По обе стороны улицы вместо домов задымленные каменные стены. Вольно гуляет в руинах ветер, гремит листом ржавой жести, свисающим с карниза бывшей почты.

Одна за другой меня обгоняют машины. В кузовах облепленные снегом, как деды-морозы, солдаты подняли воротники полушубков, прячут руки в рукава.

Потом пошли тягачи с пушками, грузовики с крытыми брезентом кузовами. Вот это сила так сила! Нет, не та, как говорил дядя, теперь география.

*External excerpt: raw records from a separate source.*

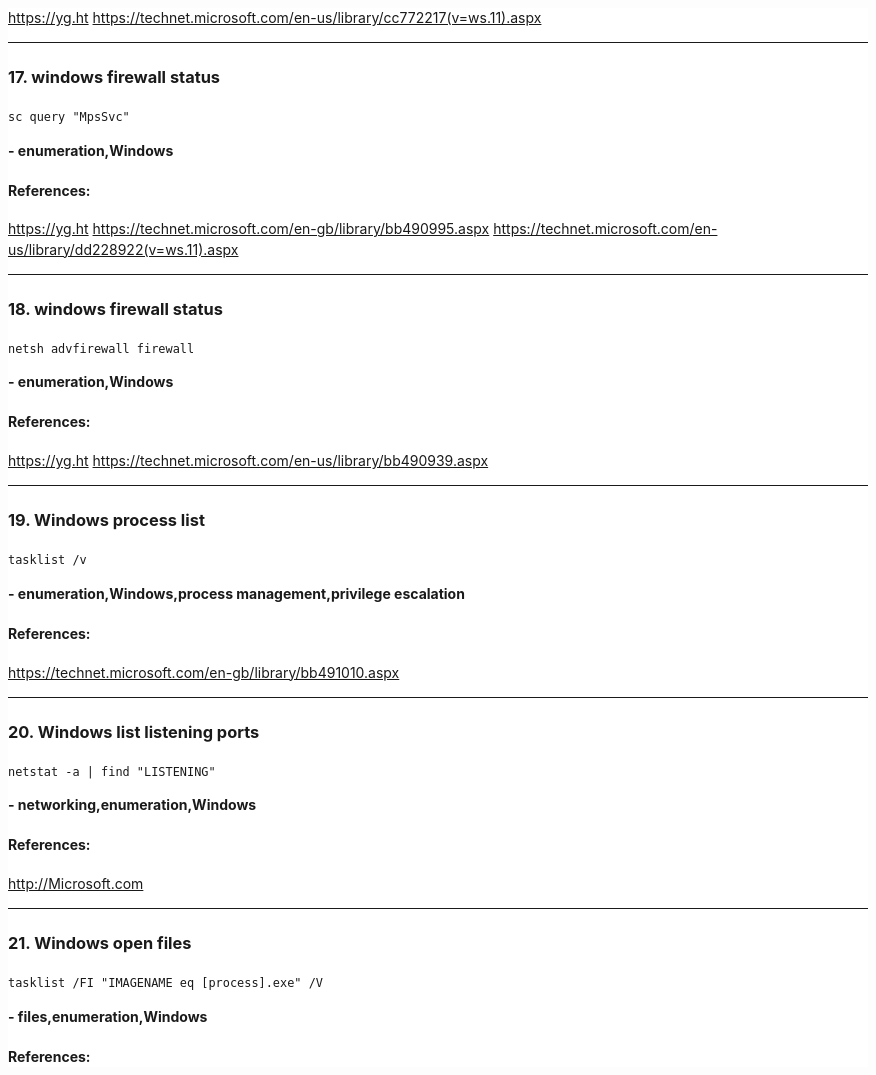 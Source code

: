 https://yg.ht
https://technet.microsoft.com/en-us/library/cc772217(v=ws.11).aspx
__________
### 17. windows firewall status
```
sc query "MpsSvc"
```
**- enumeration,Windows**
#### References:

https://yg.ht
https://technet.microsoft.com/en-gb/library/bb490995.aspx
https://technet.microsoft.com/en-us/library/dd228922(v=ws.11).aspx
__________
### 18. windows firewall status
```
netsh advfirewall firewall
```
**- enumeration,Windows**
#### References:

https://yg.ht
https://technet.microsoft.com/en-us/library/bb490939.aspx
__________
### 19. Windows process list
```
tasklist /v
```
**- enumeration,Windows,process management,privilege escalation**
#### References:

https://technet.microsoft.com/en-gb/library/bb491010.aspx
__________
### 20. Windows list listening ports
```
netstat -a | find "LISTENING"
```
**- networking,enumeration,Windows**
#### References:

http://Microsoft.com
__________
### 21. Windows open files
```
tasklist /FI "IMAGENAME eq [process].exe" /V
```
**- files,enumeration,Windows**
#### References:
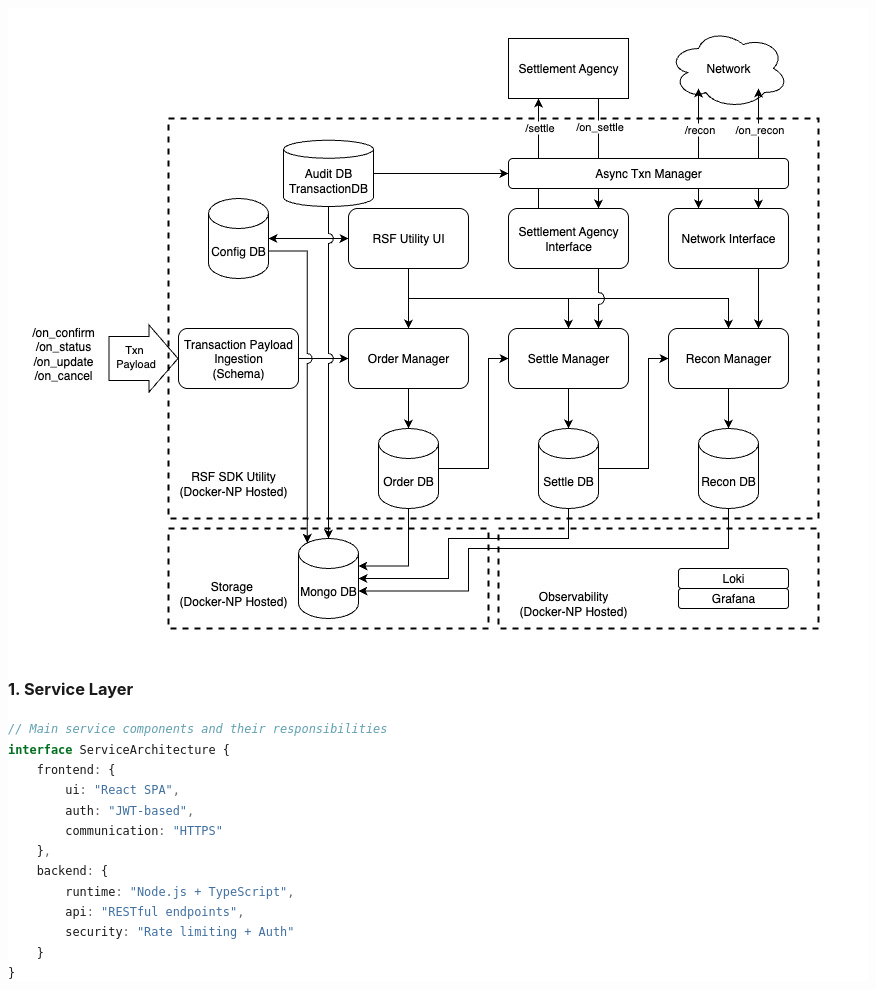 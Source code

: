 ![High Level Design](./HLD.jpg)

### 1. Service Layer
```typescript
// Main service components and their responsibilities
interface ServiceArchitecture {
    frontend: {
        ui: "React SPA",
        auth: "JWT-based",
        communication: "HTTPS"
    },
    backend: {
        runtime: "Node.js + TypeScript",
        api: "RESTful endpoints",
        security: "Rate limiting + Auth"
    }
}
```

На перекрестке двух улиц машет флажками девушка в белом военном полушубке, в валенках и с карабином за спиной. И так это красиво у нее выходит, что я даже рот разинул и тут же едва не попал под колеса машины. Грузовик, объезжая мои санки, по оси зарылся в снег, ревнул всем своим железным нутром, окутался дымом и поехал дальше, а регулировщица налетела на меня:

– Куда прешься?! А ну – поворачивай своего котенка!

Ишь ты – храбрая. Разошлась, как холодный самовар. Это Буянчик-то ей котенок. Видели мы таких! Все это я хотел ей высказать, но промолчал, взял жеребенка под уздцы и съехал с дороги в снег.

А машины идут и идут, обдают меня бензиновой гарью, осыпают снежной пылью. Буянчик беспокойно стрижет ушами, будто готов испугаться и понести.

Еще шли мимо последние машины – регулировщица подбежала к санкам.